Florida’s native wildlife populations might be in jeopardy, thanks largely to the invasive Burmese pythons.

Officials have struggled for years to find an effective solution to deal with these giant snakes, and a new study suggests that the growing number of snakes might be rapidly decimating mammal populations in the Everglades.

“Pythons are wreaking havoc on one of America’s most beautiful, treasured and naturally bountiful ecosystems,” Marcia McNutt, U.S. Geological Survey Director, told USA Today.
The snakes have been quietly proliferating over the last few decades. According to USA Today, reports of the python’s presence in Florida began in the 1980s. And a breeding population wasn’t confirmed until 2000.

The researchers conducted their study in the Everglades National Park using nightly road surveys to observe the number of live and road-killed animals. They found a severe decrease in the frequency of animal encounters that were abundant prior to 2000. Data gathered from 2003 to 2011 show a 99.3 percent decrease in raccoon sightings, 98.9 percent for opossum and 87.5 percent for bobcats. The researchers could not find any rabbits.

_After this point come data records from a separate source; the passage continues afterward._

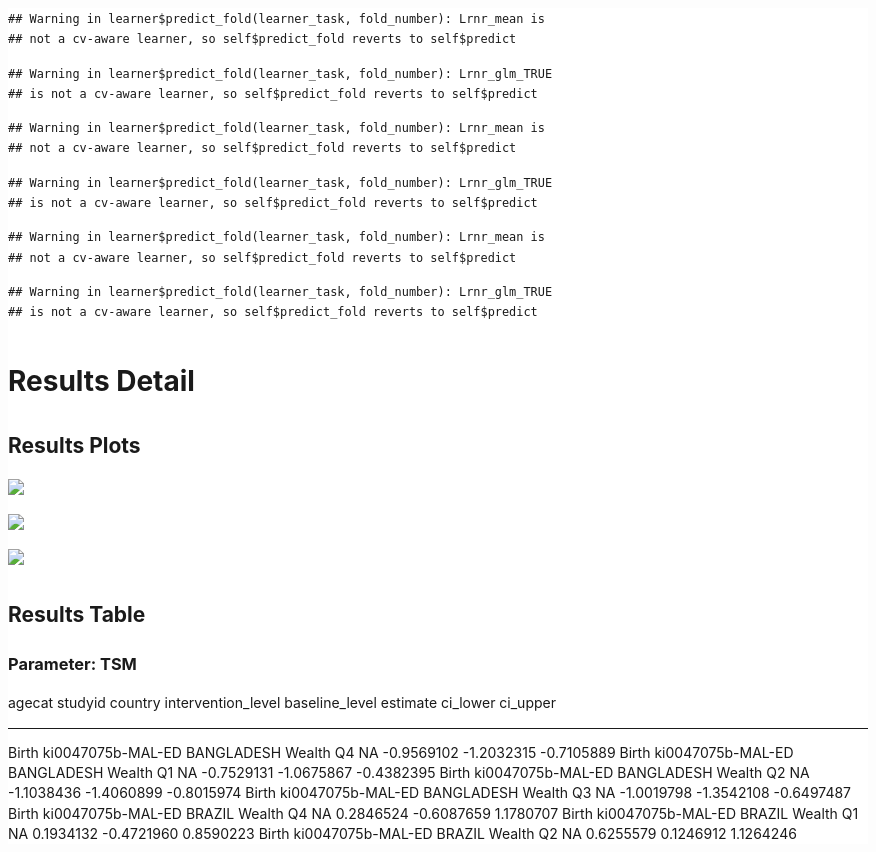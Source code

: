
 ```
## Warning in learner$predict_fold(learner_task, fold_number): Lrnr_mean is
## not a cv-aware learner, so self$predict_fold reverts to self$predict
```

```
## Warning in learner$predict_fold(learner_task, fold_number): Lrnr_glm_TRUE
## is not a cv-aware learner, so self$predict_fold reverts to self$predict
```

```
## Warning in learner$predict_fold(learner_task, fold_number): Lrnr_mean is
## not a cv-aware learner, so self$predict_fold reverts to self$predict
```

```
## Warning in learner$predict_fold(learner_task, fold_number): Lrnr_glm_TRUE
## is not a cv-aware learner, so self$predict_fold reverts to self$predict
```

```
## Warning in learner$predict_fold(learner_task, fold_number): Lrnr_mean is
## not a cv-aware learner, so self$predict_fold reverts to self$predict
```

```
## Warning in learner$predict_fold(learner_task, fold_number): Lrnr_glm_TRUE
## is not a cv-aware learner, so self$predict_fold reverts to self$predict
```




# Results Detail

## Results Plots
![](/tmp/251113cc-e6ac-4f44-a537-20b6173cbcda/e98c7c3a-9c30-4928-a371-cafccb4c5cfe/REPORT_files/figure-html/plot_tsm-1.png)



![](/tmp/251113cc-e6ac-4f44-a537-20b6173cbcda/e98c7c3a-9c30-4928-a371-cafccb4c5cfe/REPORT_files/figure-html/plot_ate-1.png)



![](/tmp/251113cc-e6ac-4f44-a537-20b6173cbcda/e98c7c3a-9c30-4928-a371-cafccb4c5cfe/REPORT_files/figure-html/plot_par-1.png)

## Results Table

### Parameter: TSM


agecat      studyid                    country                        intervention_level   baseline_level      estimate     ci_lower     ci_upper
----------  -------------------------  -----------------------------  -------------------  ---------------  -----------  -----------  -----------
Birth       ki0047075b-MAL-ED          BANGLADESH                     Wealth Q4            NA                -0.9569102   -1.2032315   -0.7105889
Birth       ki0047075b-MAL-ED          BANGLADESH                     Wealth Q1            NA                -0.7529131   -1.0675867   -0.4382395
Birth       ki0047075b-MAL-ED          BANGLADESH                     Wealth Q2            NA                -1.1038436   -1.4060899   -0.8015974
Birth       ki0047075b-MAL-ED          BANGLADESH                     Wealth Q3            NA                -1.0019798   -1.3542108   -0.6497487
Birth       ki0047075b-MAL-ED          BRAZIL                         Wealth Q4            NA                 0.2846524   -0.6087659    1.1780707
Birth       ki0047075b-MAL-ED          BRAZIL                         Wealth Q1            NA                 0.1934132   -0.4721960    0.8590223
Birth       ki0047075b-MAL-ED          BRAZIL                         Wealth Q2            NA                 0.6255579    0.1246912    1.1264246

The timeframe for the rapid decline of sightings for these animal species, in juxtaposition with the establishment of the pythons, leads the researchers to believe that the snakes might be a main factor changing Florida’s biodiversity.

Ya’ think? The report referenced can be found here and is interesting reading.

In 2010 Florida began launched a season for hunting these beasts that happened right after small game hunting season. The season begins in early March and runs until mid-April. Anyone with a valid Florida hunting license can plunk down and extra $26 and go kill themselves some pythons (and anacondas, monitor lizards and other invasive reptiles) but that might not be enough incentive to hunt this elusive, dangerous creature. In the same article I found that information wildlife officials claimed there could be tens of thousands of these snakes in Florida, mostly in the everglades. That was a 2010 estimate.

It could be many more now. Here’s a picture I dug up of a female python that was caught and cut open in 2009. That’s 57 egg sacs inside her – each containing a little python ready to rampage through Florida.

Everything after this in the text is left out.